At first reading this may seem a little overwhelming because of the use of a C++ template technique called traits (used here to associate the shared functionality provided by the clGetXXInfo()), but because programs that use these getInfo() functions never need to refer to the trait components in practice, it does not have an effect on code written by the developer. It is important to note that all C++ Wrapper API objects that correspond to an underlying C API object have a template method called getInfo() that takes as its template argument the value of the cl_XX_info enumeration value being queried. This has the effect of statically checking that the requested value is valid; that is, a particular getInfo() method will only accept values defined in the corresponding cl_XX_info enumeration. By using the traits technique, the getInfo() function can automatically derive the result type.

Returning to the Vector Add example where we query a context for the set of associated devices, the corresponding cl::Context::getInfo() method can be specialized with CL_CONTEXT_DEVICES to return a std::vector<cl::Device>. This is highlighted in the following code:

// Query the set of devices attached to the context
std::vector<cl::Device> devices =
   context.getInfo<CL_CONTEXT_DEVICES>();

Note that with the C++ Wrapper API query methods there is no need to first query the context to find out how much space is required to store the list of devices and then provide another call to get the devices. This is all hidden behind a simple generic interface in the C++ Wrapper API.

After selecting the set of devices, we create a command-queue, with cl::CommandQueue(), selecting the first device for simplicity:

// Create command-queue
cl::CommandQueue queue(context, devices[0], 0);

Creating and Building a Program Object

The next step in the Vector Add example is to create a program object, using cl::Program(), from the OpenCL C kernel source. (The kernel source code for the Vector Add example is given in Listing 12.1 at the end of the chapter and is not reproduced here.) The program object is loaded with the kernel source code, and then the code is compiled for execution on the device attached to the context, using cl::Program::build(). The code to achieve this follows:

cl::Program::Sources sources(
   1,
   std::make_pair(kernelSourceCode,
   0));
cl::Program program(context, sources);

program.build(devices);

As with the other C++ Wrapper API calls, if an error occurs, then an exception occurs and the program exits.

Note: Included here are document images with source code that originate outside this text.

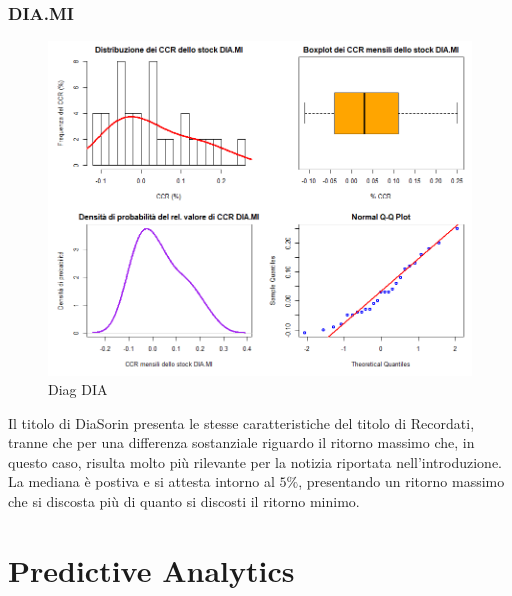 \documentclass[12pt]{article}
\begin{document}
\subsubsection{DIA.MI}
\begin{figure}[!htb]
    \centering
    \includegraphics[width=1\textwidth]{immagini/diag_dia.png}
    \caption{Diag DIA}
\end{figure}
\FloatBarrier
Il titolo di DiaSorin presenta le stesse caratteristiche del titolo di Recordati, tranne che per una differenza sostanziale riguardo il ritorno massimo che, in questo caso, risulta molto più rilevante per la notizia riportata nell'introduzione. La mediana è postiva e si attesta intorno al $5\%$, presentando un ritorno massimo che si discosta più di quanto si discosti il ritorno minimo.
\newpage
\section{Predictive Analytics}
\end{document}
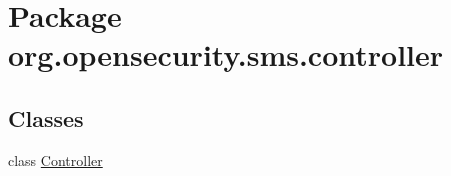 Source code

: \hypertarget{a00034}{\section{Package org.\+opensecurity.\+sms.\+controller}
\label{a00034}
}
\subsection*{Classes}
\begin{DoxyCompactItemize}
\item 
class \hyperlink{a00006}{Controller}
\end{DoxyCompactItemize}
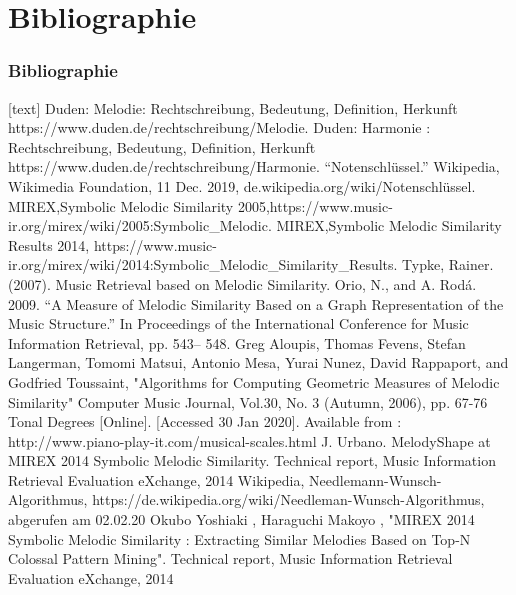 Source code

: \documentclass{beamer}
\begin{document}
	\section{Bibliographie}
	\begin{frame}[allowframebreaks]
		\frametitle{Bibliographie}
		\begin{thebibliography}{5}
			[text]
			 Duden: Melodie: Rechtschreibung, Bedeutung, Definition, Herkunft
			https://www.duden.de/rechtschreibung/Melodie.
			 Duden: Harmonie : Rechtschreibung, Bedeutung, Definition, Herkunft
			https://www.duden.de/rechtschreibung/Harmonie.
			 “Notenschlüssel.” Wikipedia, Wikimedia Foundation, 11 Dec. 2019, de.wikipedia.org/wiki/Notenschlüssel.
			 MIREX,Symbolic Melodic Similarity 2005,https://www.music-ir.org/mirex/wiki/2005:Symbolic\_Melodic.
			 MIREX,Symbolic Melodic Similarity Results 2014, https://www.music-ir.org/mirex/wiki/2014:Symbolic\_Melodic\_Similarity\_Results.
			 Typke, Rainer. (2007). Music Retrieval based on Melodic Similarity.
			 Orio, N., and A. Rodá. 2009. “A Measure of Melodic Similarity Based on a Graph Representation of the Music Structure.” In Proceedings of the International Conference for Music Information Retrieval, pp. 543– 548.
			 Greg Aloupis, Thomas Fevens, Stefan Langerman, Tomomi Matsui, Antonio Mesa, Yurai Nunez, David Rappaport, and Godfried Toussaint, "Algorithms for Computing Geometric Measures of Melodic Similarity" Computer Music Journal, Vol.30, No. 3 (Autumn, 2006), pp. 67-76
			 Tonal Degrees [Online]. [Accessed 30 Jan 2020]. Available from : http://www.piano-play-it.com/musical-scales.html
			 J. Urbano. MelodyShape at MIREX 2014 Symbolic
            Melodic Similarity. Technical report, Music Information Retrieval Evaluation eXchange, 2014
           	 Wikipedia, Needlemann-Wunsch-Algorithmus, https://de.wikipedia.org/wiki/Needleman-Wunsch-Algorithmus, abgerufen am 02.02.20
           	 Okubo Yoshiaki , Haraguchi Makoyo , "MIREX 2014 Symbolic Melodic Similarity : Extracting Similar Melodies Based on Top-N Colossal Pattern Mining". Technical report, Music Information Retrieval Evaluation eXchange, 2014
		\end{thebibliography}
	\end{frame}
\end{document}
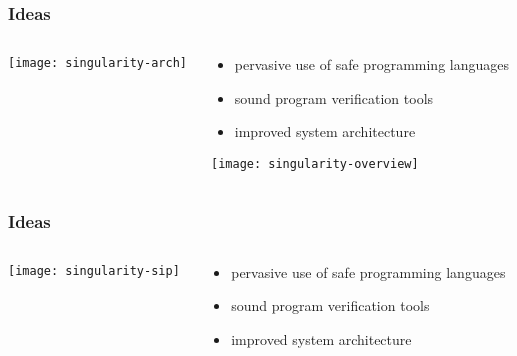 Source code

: \begin{frame}[plain]
	\frametitle{Ideas}
	
	
	
	\begin{columns}
		
		\begin{column}{.5\textwidth}
			
			\texttt{[image: singularity-arch]}
			
		\end{column}
		
		\begin{column}{.5\textwidth}
			
			\begin{itemize}
				\item pervasive use of safe programming languages
				\item sound program verification tools
				\item improved system architecture
				
			\end{itemize}	
			\centering
			\texttt{[image: singularity-overview]}
		\end{column}
		
		
	\end{columns}
	

\end{frame}


\begin{frame}[plain]
	\frametitle{Ideas}
	
	
	
	\begin{columns}
		
		\begin{column}{.5\textwidth}
			
			\texttt{[image: singularity-sip]}
			
		\end{column}
		
		\begin{column}{.5\textwidth}
			
			\begin{itemize}
				\item pervasive use of safe programming languages
				\item sound program verification tools
				\item improved system architecture
				
			\end{itemize}	
			
		\end{column}
		
		
	\end{columns}
	
	
\end{frame}


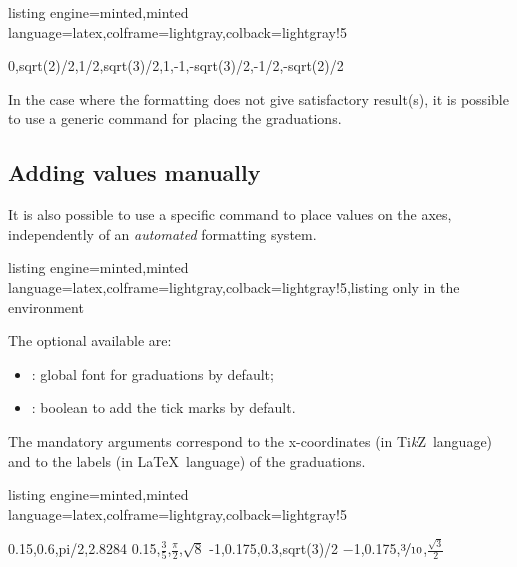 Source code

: \documentclass[11pt,a4paper]{ltxdoc}
\providecommand\tikzlogo{Ti\textit{k}Z}
\let\TikZ\tikzlogo
\begin{document}
\begin{tcblisting}{listing engine=minted,minted language=latex,colframe=lightgray,colback=lightgray!5}
\begin{GraphTikz}%
	[x=2.75cm,y=3cm,
	Xmin=0,Xmax=3.5,Xgrid=pi/12,Xgrids=pi/24,
	Ymin=-1.05,Ymax=1.05,Ygrid=0.2,Ygrids=0.05]
	{0,sqrt(2)/2,1/2,sqrt(3)/2,1,-1,-sqrt(3)/2,-1/2,-sqrt(2)/2}
\end{GraphTikz}
\end{tcblisting}

In the case where the formatting does not give satisfactory result(s), it is possible to use a generic command for placing the graduations.

\subsection{Adding values manually}\label{additionvals}

It is also possible to use a specific command to place values on the axes, independently of an \textit{automated} formatting system.

\begin{tcblisting}{listing engine=minted,minted language=latex,colframe=lightgray,colback=lightgray!5,listing only}
in the environment
\end{tcblisting}

The optional \MontreCode{[keys]} available are:

\smallskip

\begin{itemize}
	\item {}: global font for graduations { by default};
	\item {}: boolean to add the tick marks { by default}.
\end{itemize}

\smallskip

The mandatory arguments correspond to the x-coordinates (in \TikZ\ language) and to the labels (in \LaTeX\ language) of the graduations.

\begin{tcblisting}{listing engine=minted,minted language=latex,colframe=lightgray,colback=lightgray!5}
\begin{GraphTikz}%
	[x=2.75cm,y=3cm,
	Xmin=0,Xmax=3.5,Xgrid=pi/12,Xgrids=pi/24,
	Ymin=-1.05,Ymax=1.05,Ygrid=0.2,Ygrids=0.05]
	\DrawAxisGrids[Grads=false,Enlarge=2.5mm]{}{}
	\AddXvalues
		{0.15,0.6,pi/2,2.8284}
		{\num{0.15},$\frac35$,$\displaystyle\frac{\pi}{2}$,$\sqrt{8}$}
	\AddYvalues
		{-1,0.175,0.3,sqrt(3)/2}
		{\num{-1},\num{0.175},$\nicefrac{3}{10}$,$\frac{\sqrt{3}}{2}$}
\end{GraphTikz}
\end{tcblisting}
\end{document}
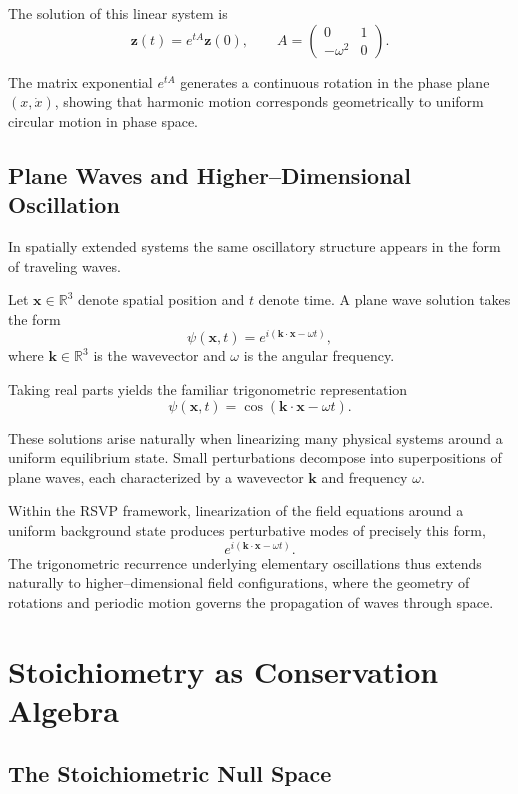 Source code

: \documentclass[11pt, openany]{book}
\theoremstyle{plain}
\theoremstyle{definition}
\theoremstyle{remark}
\begin{document}
The solution of this linear system is
\[
\mathbf{z}(t)=e^{tA}\mathbf{z}(0),
\qquad
A=
\begin{pmatrix}
0 & 1 \\
-\omega^2 & 0
\end{pmatrix}.
\]

The matrix exponential $e^{tA}$ generates a continuous rotation in the
phase plane $(x,\dot{x})$, showing that harmonic motion corresponds
geometrically to uniform circular motion in phase space.

\section{Plane Waves and Higher–Dimensional Oscillation}

In spatially extended systems the same oscillatory structure appears in
the form of traveling waves.

Let $\mathbf{x}\in\mathbb{R}^3$ denote spatial position and $t$ denote
time.  A plane wave solution takes the form
\[
\psi(\mathbf{x},t)
=
e^{i(\mathbf{k}\cdot\mathbf{x}-\omega t)},
\]
where $\mathbf{k}\in\mathbb{R}^3$ is the wavevector and $\omega$ is the
angular frequency.

Taking real parts yields the familiar trigonometric representation
\[
\psi(\mathbf{x},t)
=
\cos(\mathbf{k}\cdot\mathbf{x}-\omega t).
\]

These solutions arise naturally when linearizing many physical systems
around a uniform equilibrium state.  Small perturbations decompose into
superpositions of plane waves, each characterized by a wavevector
$\mathbf{k}$ and frequency $\omega$.

Within the RSVP framework, linearization of the field equations around a
uniform background state produces perturbative modes of precisely this
form,
\[
e^{i(\mathbf{k}\cdot\mathbf{x}-\omega t)}.
\]
The trigonometric recurrence underlying elementary oscillations thus
extends naturally to higher–dimensional field configurations, where the
geometry of rotations and periodic motion governs the propagation of
waves through space.

\chapter{Stoichiometry as Conservation Algebra}

\section{The Stoichiometric Null Space}
\end{document}
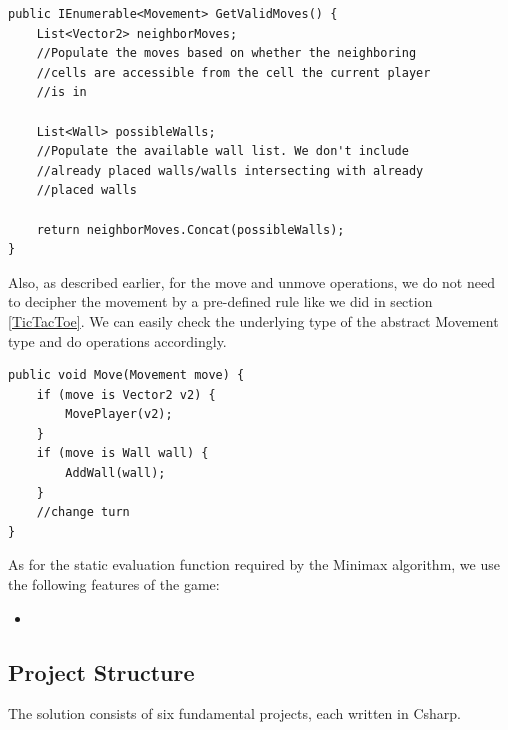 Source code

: \begin{lstlisting}
public IEnumerable<Movement> GetValidMoves() {
    List<Vector2> neighborMoves;
    //Populate the moves based on whether the neighboring
    //cells are accessible from the cell the current player
    //is in

    List<Wall> possibleWalls;
    //Populate the available wall list. We don't include
    //already placed walls/walls intersecting with already
    //placed walls

    return neighborMoves.Concat(possibleWalls);
}
\end{lstlisting}

Also, as described earlier, for the move and unmove operations, we do not need to decipher the movement by a pre-defined rule like we did in section \ref{TicTacToe}. We can easily check the underlying type of the abstract Movement type and do operations accordingly.

\begin{lstlisting}
public void Move(Movement move) {
    if (move is Vector2 v2) {
        MovePlayer(v2);
    }
    if (move is Wall wall) {
        AddWall(wall);
    }
    //change turn
}
\end{lstlisting}

As for the static evaluation function required by the Minimax algorithm, we use the following features of the game:
\begin{itemize}
    \item 
\end{itemize}

\subsection{Project Structure}

The solution consists of six fundamental projects, each written in \gls{Csharp}.

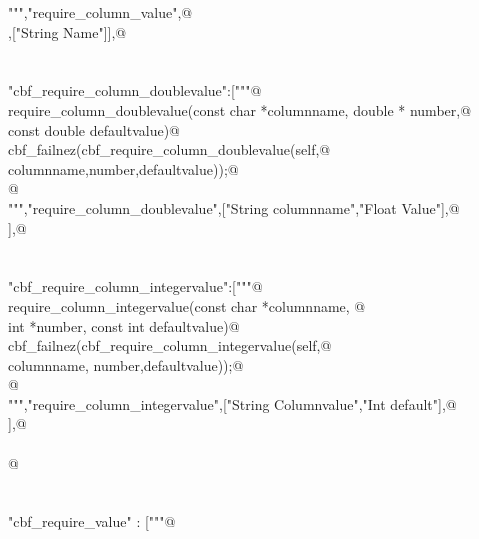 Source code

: \documentclass[10pt,a4paper,twoside,notitlepage]{article}
\begin{document}
\begin{flushleft}
\begin{list}{}{}
\mbox{}\verb@""","require_column_value",@\\
\mbox{},["String Name"]],@\\
\mbox{}\verb@@\\
\mbox{}\verb@@\\
\mbox{}\verb@"cbf_require_column_doublevalue":["""@\\
\mbox{}\verb@%apply double *OUTPUT { double *number} require_column_doublevalue;@\\
\mbox{}\verb@void require_column_doublevalue(const char *columnname, double * number,@\\
\mbox{}\verb@             const double defaultvalue){@\\
\mbox{}\verb@    cbf_failnez(cbf_require_column_doublevalue(self,@\\
\mbox{}\verb@                  columnname,number,defaultvalue));@\\
\mbox{}\verb@    }@\\
\mbox{}\verb@""","require_column_doublevalue",["String columnname","Float Value"],@\\
\mbox{}],@\\
\mbox{}\verb@@\\
\mbox{}\verb@@\\
\mbox{}\verb@"cbf_require_column_integervalue":["""@\\
\mbox{}\verb@%apply int *OUTPUT {int *number}  require_column_integervalue;@\\
\mbox{}\verb@void require_column_integervalue(const char *columnname, @\\
\mbox{}\verb@                       int *number, const int defaultvalue){@\\
\mbox{}\verb@    cbf_failnez(cbf_require_column_integervalue(self,@\\
\mbox{}\verb@           columnname, number,defaultvalue));@\\
\mbox{}\verb@    }@\\
\mbox{}\verb@""","require_column_integervalue",["String Columnvalue","Int default"],@\\
\mbox{}],@\\
\mbox{}\verb@@\\
\mbox{}\verb@           @\\
\mbox{}\verb@@\\
\mbox{}\verb@@\\
\mbox{}\verb@"cbf_require_value" : ["""@\\

\end{list}
\end{flushleft}
\end{document}

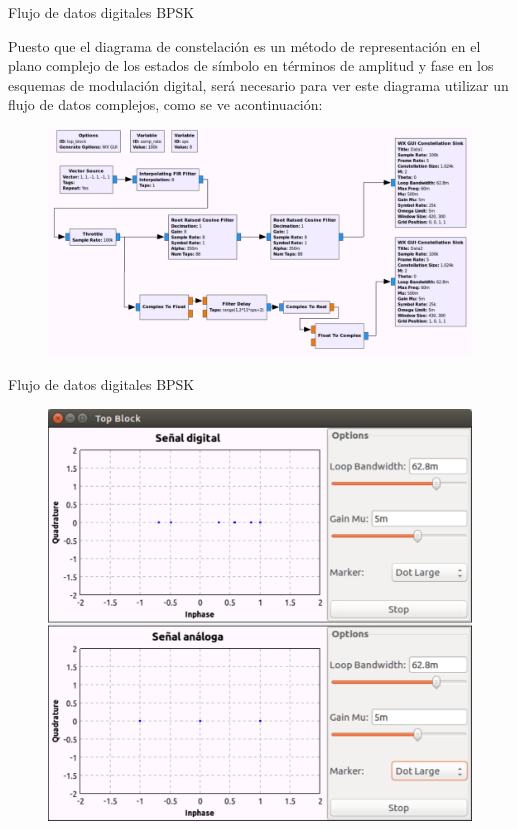 \begin{frame}{Flujo de datos digitales BPSK}
\justifying

Puesto que el diagrama de constelación es un método de representación en el
plano complejo de los estados de símbolo en términos de amplitud y fase en los
esquemas de modulación digital, será necesario para ver este diagrama  utilizar
un flujo de datos complejos, como se ve acontinuación:

\begin{figure}
\includegraphics[width=.9\textwidth]{parte1/lab5/pdf/lab5_5.pdf}
\end{figure}
\end{frame}

\begin{frame}{Flujo de datos digitales BPSK}
\begin{figure}
\includegraphics[width=.6\textwidth]{parte1/lab5/pdf/lab5_6.pdf}
\end{figure}
\end{frame}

Creating Kernel and Memory Objects

In order to execute the OpenCL compute kernel, the arguments to the kernel function need to be allocated in memory that is accessible on the OpenCL device, in this case buffer objects. These are created using cl::Buffer(). For the input buffers we use CL_MEM_COPY_FROM_HOST_PTR to avoid additional calls to move the input data. For the output buffer (i.e., the result of the vector addition) we use CL_MEM_USE_HOST_PTR, which requires the resulting buffer to be mapped into host memory to access the result. The following code allocates the buffers:

cl::Buffer aBuffer = cl::Buffer(
   context,
   CL_MEM_READ_ONLY | CL_MEM_COPY_HOST_PTR,
   BUFFER_SIZE * sizeof(int),
   (void *) &A[0]);

cl::Buffer bBuffer = cl::Buffer(
   context,
   CL_MEM_READ_ONLY | CL_MEM_COPY_HOST_PTR,
   BUFFER_SIZE * sizeof(int),
   (void *) &B[0]);

cl::Buffer cBuffer = cl::Buffer(
   context,
   CL_MEM_WRITE_ONLY | CL_MEM_USE_HOST_PTR,
   BUFFER_SIZE * sizeof(int),
   (void *) &C[0]);

The kernel object is created with a call to cl::Kernel():

cl::Kernel kernel(program, "vadd");

Putting this all together, Listing 12.1 at the end of the chapter gives the complete program for Vector Add using the C++ Wrapper API.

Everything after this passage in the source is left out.